Somalia's al Shabaab, a brutal jihadist militia linked to al Qaeda, has over the past two years been on the retreat, its forces expelled by Somali and African Union(AU) troops from many of the country's cities. Sunday's attack by it on the softest of targets, a small unprotected Kenyan coastal town of Mpeketoni, resulted in the deaths of at least 48 locals, mostly fans watching World Cup football in a television hall.
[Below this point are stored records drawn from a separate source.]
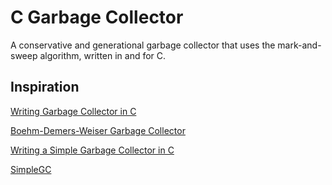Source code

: # C Garbage Collector

A conservative and generational garbage collector that uses the mark-and-sweep algorithm, written in and for C.

## Inspiration

[Writing Garbage Collector in C](https://www.youtube.com/watch?v=2JgEKEd3tw8)

[Boehm-Demers-Weiser Garbage Collector](https://github.com/ivmai/bdwgc/tree/master)

[Writing a Simple Garbage Collector in C](https://maplant.com/gc.html)

[SimpleGC](https://github.com/gtoubassi/SimpleGC)
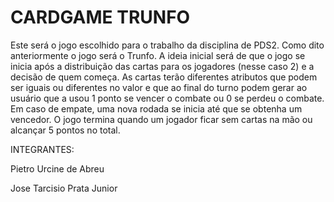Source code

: # CARDGAME TRUNFO

Este será o jogo escolhido para o trabalho da disciplina de PDS2. Como dito anteriormente o jogo será o Trunfo. A ideia inicial será de que o jogo se inicia após a distribuição das cartas para os jogadores (nesse caso 2) e a decisão de quem começa. As cartas terão diferentes atributos que podem ser iguais ou diferentes no valor e que ao final do turno podem gerar ao usuário que a usou 1 ponto se vencer o combate ou 0 se perdeu o combate. Em caso de empate, uma nova rodada se inicia até que se obtenha um vencedor. O jogo termina quando um jogador ficar sem cartas na mão ou alcançar 5 pontos no total.






INTEGRANTES:

Pietro Urcine de Abreu

Jose Tarcisio Prata Junior
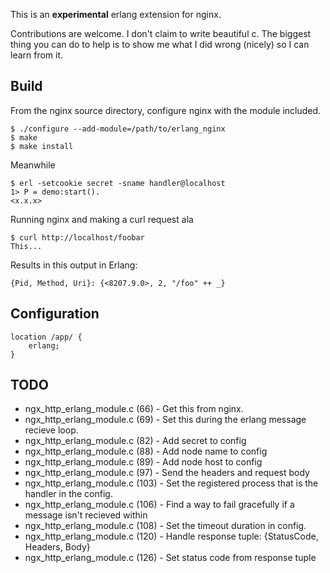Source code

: This is an **experimental** erlang extension for nginx.

Contributions are welcome. I don't claim to write beautiful c. The biggest thing you can do to help is to show me what I did wrong (nicely) so I can learn from it.

## Build

From the nginx source directory, configure nginx with the module included.

    $ ./configure --add-module=/path/to/erlang_nginx
    $ make
    $ make install

Meanwhile

    $ erl -setcookie secret -sname handler@localhost
    1> P = demo:start().
    <x.x.x>

Running nginx and making a curl request ala

    $ curl http://localhost/foobar
    This...

Results in this output in Erlang:

    {Pid, Method, Uri}: {<8207.9.0>, 2, "/foo" ++ _}

## Configuration

    location /app/ {
        erlang;
    }

## TODO

 * ngx\_http\_erlang\_module.c (66) - Get this from nginx.
 * ngx\_http\_erlang\_module.c (69) - Set this during the erlang message recieve loop.
 * ngx\_http\_erlang\_module.c (82) - Add secret to config
 * ngx\_http\_erlang\_module.c (88) - Add node name to config
 * ngx\_http\_erlang\_module.c (89) - Add node host to config
 * ngx\_http\_erlang\_module.c (97) - Send the headers and request body
 * ngx\_http\_erlang\_module.c (103) - Set the registered process that is the handler in the config.
 * ngx\_http\_erlang\_module.c (106) - Find a way to fail gracefully if a message isn't recieved within
 * ngx\_http\_erlang\_module.c (108) - Set the timeout duration in config.
 * ngx\_http\_erlang\_module.c (120) - Handle response tuple: {StatusCode, Headers, Body}
 * ngx\_http\_erlang\_module.c (126) - Set status code from response tuple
In truth, the attack was an expression of its desperation and growing impotence, the mayhem, a publicity-seeking, strategically pointless act of propaganda against Kenyan involvement in Somalia as part of the AU peacekeeping contingent.
Kenya has witnessed a spate of attacks by Islamist militants since it deployed troops in Somalia in 2011, and al Shabaab claimed responsibility for the attack last September on the Westgate Mall in Nairobi in which at least 67 civilians and members of security forces died. Since then another 64 people have been killed and 263 injured in "terrorist attacks".
The attack mirrors a 2010 al Shabaab bombing in Kampala of crowds watching World Cup matches on TV, killing 77 people. In May this year two suicide bombers from the group attacked a restaurant in Djibouti – 20 died. Both countries also have troops in Somalia. None have any intention of withdrawing them.
Al Shabaab's export of jihad echoes the growing internationalisation and cross-pollination of Africa's Islamist groups – it is reported to have provided training to Boko Haram, still holding hundreds of kidnapped schoolgirls. Kenya, Somalia, Algeria, Mali, Nigeria and Libya, all have seen major recent terror attacks from groups that have flourished since the Arab spring. Porous borders, weak and corrupt central governments, undertrained and underequipped militaries, flourishing drug trades that provide endless funds, all grist to the mill of the jihadist recruiters. And the latest manifestation, emboldened, as a Kenyan military spokesman put it to journalists yesterday, by the advance by Islamist militants in Iraq.